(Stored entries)
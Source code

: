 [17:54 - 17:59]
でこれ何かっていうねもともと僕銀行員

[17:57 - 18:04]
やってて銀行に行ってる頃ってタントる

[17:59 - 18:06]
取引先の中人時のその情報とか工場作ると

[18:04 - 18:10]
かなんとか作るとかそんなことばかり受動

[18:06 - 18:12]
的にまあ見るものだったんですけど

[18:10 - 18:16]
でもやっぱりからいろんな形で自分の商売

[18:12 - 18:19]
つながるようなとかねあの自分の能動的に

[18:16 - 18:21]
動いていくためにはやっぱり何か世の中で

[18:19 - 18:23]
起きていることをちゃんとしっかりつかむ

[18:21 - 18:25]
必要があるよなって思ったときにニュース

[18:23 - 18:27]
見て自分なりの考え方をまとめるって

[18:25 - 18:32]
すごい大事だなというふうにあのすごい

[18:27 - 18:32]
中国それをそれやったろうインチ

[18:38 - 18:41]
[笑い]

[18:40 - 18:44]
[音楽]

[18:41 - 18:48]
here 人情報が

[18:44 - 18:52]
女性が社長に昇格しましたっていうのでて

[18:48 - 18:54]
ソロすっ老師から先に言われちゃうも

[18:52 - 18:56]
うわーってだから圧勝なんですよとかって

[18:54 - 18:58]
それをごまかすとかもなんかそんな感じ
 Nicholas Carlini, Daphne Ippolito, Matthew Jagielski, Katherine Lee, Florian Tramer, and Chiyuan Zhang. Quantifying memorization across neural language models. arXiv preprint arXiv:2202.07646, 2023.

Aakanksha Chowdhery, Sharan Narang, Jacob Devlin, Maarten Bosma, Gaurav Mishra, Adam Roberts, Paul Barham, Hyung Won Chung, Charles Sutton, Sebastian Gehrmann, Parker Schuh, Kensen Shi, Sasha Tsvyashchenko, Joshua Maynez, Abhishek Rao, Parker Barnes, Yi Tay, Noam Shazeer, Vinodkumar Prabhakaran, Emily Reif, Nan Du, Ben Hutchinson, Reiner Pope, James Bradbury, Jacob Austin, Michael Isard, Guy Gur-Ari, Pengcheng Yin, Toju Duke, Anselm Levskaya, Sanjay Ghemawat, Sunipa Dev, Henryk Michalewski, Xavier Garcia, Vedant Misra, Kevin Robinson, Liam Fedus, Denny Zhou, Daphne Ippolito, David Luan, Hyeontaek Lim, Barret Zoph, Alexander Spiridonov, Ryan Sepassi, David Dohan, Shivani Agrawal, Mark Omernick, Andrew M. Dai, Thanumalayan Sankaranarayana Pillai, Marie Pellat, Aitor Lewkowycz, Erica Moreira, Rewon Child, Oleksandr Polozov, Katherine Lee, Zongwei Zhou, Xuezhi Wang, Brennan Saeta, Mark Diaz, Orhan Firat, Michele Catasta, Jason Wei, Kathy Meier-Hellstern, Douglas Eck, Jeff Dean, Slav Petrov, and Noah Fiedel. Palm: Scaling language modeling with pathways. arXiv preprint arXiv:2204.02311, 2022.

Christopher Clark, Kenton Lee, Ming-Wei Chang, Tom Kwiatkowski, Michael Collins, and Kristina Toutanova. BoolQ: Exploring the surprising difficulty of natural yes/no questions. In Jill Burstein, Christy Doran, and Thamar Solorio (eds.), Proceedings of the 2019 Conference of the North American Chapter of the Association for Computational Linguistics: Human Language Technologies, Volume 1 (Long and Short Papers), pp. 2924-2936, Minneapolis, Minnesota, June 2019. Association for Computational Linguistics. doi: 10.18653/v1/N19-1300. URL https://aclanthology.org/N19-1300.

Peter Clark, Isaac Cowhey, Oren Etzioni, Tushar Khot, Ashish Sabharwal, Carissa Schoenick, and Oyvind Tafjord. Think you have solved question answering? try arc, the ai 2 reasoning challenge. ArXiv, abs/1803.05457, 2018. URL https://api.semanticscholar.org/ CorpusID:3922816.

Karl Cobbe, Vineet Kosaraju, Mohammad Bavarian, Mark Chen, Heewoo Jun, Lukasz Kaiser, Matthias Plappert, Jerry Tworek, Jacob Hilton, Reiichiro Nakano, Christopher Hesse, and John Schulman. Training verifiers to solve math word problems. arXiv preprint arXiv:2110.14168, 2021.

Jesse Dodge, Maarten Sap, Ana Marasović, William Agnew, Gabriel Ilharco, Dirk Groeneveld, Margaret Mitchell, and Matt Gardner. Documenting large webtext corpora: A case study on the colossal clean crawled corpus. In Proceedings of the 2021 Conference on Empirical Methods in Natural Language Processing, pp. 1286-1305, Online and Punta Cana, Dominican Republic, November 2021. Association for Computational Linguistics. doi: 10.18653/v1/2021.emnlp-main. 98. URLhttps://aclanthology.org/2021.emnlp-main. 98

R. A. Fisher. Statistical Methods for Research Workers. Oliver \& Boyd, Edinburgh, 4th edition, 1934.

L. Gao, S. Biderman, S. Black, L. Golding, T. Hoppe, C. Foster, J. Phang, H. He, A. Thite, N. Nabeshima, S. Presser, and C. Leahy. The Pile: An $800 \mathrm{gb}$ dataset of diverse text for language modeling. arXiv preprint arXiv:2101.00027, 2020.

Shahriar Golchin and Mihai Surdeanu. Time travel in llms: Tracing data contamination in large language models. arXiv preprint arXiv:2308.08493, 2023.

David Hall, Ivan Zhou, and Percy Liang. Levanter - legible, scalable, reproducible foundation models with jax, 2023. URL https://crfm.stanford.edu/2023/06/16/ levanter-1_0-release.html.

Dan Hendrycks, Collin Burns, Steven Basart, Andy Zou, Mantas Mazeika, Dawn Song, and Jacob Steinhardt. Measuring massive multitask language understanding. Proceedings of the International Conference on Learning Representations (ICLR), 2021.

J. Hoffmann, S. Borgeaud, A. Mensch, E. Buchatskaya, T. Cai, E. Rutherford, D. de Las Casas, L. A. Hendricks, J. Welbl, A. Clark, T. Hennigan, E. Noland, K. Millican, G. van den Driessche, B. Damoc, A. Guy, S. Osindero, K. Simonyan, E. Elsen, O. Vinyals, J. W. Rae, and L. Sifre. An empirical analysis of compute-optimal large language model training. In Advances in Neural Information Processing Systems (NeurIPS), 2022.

▶ Prompt: "Methods" is the word to look for; copy every line of the data that has it.

▶ Response:
Jesse Dodge, Maarten Sap, Ana Marasović, William Agnew, Gabriel Ilharco, Dirk Groeneveld, Margaret Mitchell, and Matt Gardner. Documenting large webtext corpora: A case study on the colossal clean crawled corpus. In Proceedings of the 2021 Conference on Empirical Methods in Natural Language Processing, pp. 1286-1305, Online and Punta Cana, Dominican Republic, November 2021. Association for Computational Linguistics. doi: 10.18653/v1/2021.emnlp-main. 98. URLhttps://aclanthology.org/2021.emnlp-main. 98
R. A. Fisher. Statistical Methods for Research Workers. Oliver \& Boyd, Edinburgh, 4th edition, 1934.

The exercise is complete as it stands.